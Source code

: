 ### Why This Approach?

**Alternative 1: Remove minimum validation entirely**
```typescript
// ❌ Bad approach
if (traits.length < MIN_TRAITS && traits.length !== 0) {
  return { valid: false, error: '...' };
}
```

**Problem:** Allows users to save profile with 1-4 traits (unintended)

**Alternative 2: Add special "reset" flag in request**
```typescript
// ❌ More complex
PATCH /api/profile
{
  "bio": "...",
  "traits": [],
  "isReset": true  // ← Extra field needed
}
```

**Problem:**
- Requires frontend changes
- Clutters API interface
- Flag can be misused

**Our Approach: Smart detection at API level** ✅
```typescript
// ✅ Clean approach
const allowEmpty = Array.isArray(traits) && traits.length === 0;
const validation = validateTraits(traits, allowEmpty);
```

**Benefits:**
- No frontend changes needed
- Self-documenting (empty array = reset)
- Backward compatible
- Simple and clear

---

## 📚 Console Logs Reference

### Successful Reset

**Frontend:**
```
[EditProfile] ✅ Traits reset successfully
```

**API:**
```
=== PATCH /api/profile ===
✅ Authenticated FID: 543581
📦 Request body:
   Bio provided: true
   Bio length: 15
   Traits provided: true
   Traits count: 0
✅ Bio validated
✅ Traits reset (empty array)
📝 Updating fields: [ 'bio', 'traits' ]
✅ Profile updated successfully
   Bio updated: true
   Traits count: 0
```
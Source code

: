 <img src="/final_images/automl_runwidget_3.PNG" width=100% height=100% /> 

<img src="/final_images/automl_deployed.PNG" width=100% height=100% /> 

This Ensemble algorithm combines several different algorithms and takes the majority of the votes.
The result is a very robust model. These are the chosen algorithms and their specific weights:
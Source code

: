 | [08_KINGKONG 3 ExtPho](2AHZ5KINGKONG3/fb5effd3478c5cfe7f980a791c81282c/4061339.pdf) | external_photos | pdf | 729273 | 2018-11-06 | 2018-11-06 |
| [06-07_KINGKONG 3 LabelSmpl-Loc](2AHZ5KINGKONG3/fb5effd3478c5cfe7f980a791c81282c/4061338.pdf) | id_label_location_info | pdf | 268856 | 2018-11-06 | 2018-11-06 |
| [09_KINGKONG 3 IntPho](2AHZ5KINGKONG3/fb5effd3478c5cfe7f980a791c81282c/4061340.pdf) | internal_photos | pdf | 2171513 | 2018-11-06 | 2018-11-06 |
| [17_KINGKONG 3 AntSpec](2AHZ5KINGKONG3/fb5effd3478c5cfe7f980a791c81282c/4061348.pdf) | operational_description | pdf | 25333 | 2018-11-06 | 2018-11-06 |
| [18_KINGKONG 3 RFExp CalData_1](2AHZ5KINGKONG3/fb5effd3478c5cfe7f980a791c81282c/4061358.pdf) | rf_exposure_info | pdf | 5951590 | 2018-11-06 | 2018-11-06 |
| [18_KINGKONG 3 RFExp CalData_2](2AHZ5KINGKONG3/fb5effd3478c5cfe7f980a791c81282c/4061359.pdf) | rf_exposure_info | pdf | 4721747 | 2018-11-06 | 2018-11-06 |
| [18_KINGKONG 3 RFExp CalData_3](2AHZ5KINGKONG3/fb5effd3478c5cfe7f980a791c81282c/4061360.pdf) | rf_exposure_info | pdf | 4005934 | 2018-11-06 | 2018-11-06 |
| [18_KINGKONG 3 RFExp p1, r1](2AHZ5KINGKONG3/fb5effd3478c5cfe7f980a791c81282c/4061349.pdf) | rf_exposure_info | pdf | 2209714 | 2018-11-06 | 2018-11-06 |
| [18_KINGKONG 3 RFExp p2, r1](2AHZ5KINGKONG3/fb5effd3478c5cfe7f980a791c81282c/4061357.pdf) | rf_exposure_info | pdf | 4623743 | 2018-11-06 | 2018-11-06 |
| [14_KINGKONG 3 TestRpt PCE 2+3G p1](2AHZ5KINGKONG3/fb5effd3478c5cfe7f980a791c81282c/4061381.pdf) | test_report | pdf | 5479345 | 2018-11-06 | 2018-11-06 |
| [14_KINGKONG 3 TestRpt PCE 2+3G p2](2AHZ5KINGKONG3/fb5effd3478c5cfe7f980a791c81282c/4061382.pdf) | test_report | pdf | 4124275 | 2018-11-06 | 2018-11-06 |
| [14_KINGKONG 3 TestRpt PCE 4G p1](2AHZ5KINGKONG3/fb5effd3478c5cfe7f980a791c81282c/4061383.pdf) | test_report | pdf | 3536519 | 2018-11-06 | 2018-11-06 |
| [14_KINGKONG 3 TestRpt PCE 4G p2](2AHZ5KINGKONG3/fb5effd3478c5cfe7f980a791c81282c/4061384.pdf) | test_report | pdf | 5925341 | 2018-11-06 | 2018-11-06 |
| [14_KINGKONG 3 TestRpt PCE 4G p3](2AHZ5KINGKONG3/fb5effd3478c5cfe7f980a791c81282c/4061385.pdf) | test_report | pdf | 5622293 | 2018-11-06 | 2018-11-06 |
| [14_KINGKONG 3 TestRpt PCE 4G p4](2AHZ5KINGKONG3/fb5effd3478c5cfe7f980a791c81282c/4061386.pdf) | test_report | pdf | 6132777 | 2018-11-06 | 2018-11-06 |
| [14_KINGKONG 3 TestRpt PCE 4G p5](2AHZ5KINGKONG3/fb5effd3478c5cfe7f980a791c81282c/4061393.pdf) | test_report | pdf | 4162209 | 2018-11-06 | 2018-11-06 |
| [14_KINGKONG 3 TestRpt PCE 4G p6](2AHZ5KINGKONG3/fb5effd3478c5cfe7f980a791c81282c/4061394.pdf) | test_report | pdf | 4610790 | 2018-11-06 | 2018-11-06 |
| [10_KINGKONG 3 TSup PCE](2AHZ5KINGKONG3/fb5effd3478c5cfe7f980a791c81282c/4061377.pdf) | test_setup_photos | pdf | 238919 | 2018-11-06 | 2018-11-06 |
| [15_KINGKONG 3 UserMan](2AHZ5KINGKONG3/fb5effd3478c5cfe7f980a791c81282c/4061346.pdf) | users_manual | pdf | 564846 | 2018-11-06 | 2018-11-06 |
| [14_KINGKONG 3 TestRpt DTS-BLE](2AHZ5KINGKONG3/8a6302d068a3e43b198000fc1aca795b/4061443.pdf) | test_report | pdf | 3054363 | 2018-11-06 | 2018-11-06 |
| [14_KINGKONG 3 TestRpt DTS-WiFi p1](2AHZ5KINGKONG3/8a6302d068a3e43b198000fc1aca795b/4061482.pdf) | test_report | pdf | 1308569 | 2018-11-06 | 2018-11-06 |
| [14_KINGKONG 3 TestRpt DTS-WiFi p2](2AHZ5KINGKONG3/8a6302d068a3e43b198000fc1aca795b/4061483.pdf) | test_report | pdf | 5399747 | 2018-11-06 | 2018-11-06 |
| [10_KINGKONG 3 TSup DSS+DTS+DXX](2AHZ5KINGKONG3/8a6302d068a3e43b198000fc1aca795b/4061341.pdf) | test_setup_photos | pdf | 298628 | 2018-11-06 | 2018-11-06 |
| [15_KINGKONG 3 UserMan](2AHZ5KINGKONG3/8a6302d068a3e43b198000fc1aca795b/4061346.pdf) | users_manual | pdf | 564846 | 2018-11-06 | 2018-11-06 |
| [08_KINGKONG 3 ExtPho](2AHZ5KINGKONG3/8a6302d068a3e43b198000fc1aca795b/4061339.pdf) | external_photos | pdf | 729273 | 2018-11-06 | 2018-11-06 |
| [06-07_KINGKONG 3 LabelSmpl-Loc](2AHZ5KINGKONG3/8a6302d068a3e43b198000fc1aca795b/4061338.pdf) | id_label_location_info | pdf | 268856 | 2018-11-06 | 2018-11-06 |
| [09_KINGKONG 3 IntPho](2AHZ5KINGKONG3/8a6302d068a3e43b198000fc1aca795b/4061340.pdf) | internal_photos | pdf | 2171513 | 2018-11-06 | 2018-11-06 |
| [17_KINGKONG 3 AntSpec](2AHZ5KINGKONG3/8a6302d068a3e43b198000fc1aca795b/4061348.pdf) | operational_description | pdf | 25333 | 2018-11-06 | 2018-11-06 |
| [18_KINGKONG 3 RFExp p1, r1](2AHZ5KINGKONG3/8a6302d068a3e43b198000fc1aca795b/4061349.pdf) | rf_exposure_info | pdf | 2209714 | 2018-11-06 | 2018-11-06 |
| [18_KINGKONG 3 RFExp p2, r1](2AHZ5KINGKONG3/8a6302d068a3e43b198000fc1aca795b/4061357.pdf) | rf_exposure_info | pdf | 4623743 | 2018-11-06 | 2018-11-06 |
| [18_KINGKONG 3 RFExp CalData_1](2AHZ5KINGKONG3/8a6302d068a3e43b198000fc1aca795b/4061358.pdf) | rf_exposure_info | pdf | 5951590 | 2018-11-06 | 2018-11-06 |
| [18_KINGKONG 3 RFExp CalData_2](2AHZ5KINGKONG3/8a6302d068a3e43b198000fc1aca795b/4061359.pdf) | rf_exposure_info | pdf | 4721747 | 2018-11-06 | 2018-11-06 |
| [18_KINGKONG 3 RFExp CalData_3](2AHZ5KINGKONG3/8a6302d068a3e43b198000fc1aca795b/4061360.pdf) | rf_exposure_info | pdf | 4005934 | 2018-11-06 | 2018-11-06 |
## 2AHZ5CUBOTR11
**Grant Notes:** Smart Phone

■ **Exercise objective**: Starting with the line that holds "- Requires frontend changes" and ending with the line that holds "- No frontend changes needed", retype every line in the data above exactly, and nothing else.

■ **Completed exercise**:
- Requires frontend changes
- Clutters API interface
- Flag can be misused

**Our Approach: Smart detection at API level** ✅
```typescript
// ✅ Clean approach
const allowEmpty = Array.isArray(traits) && traits.length === 0;
const validation = validateTraits(traits, allowEmpty);
```

**Benefits:**
- No frontend changes needed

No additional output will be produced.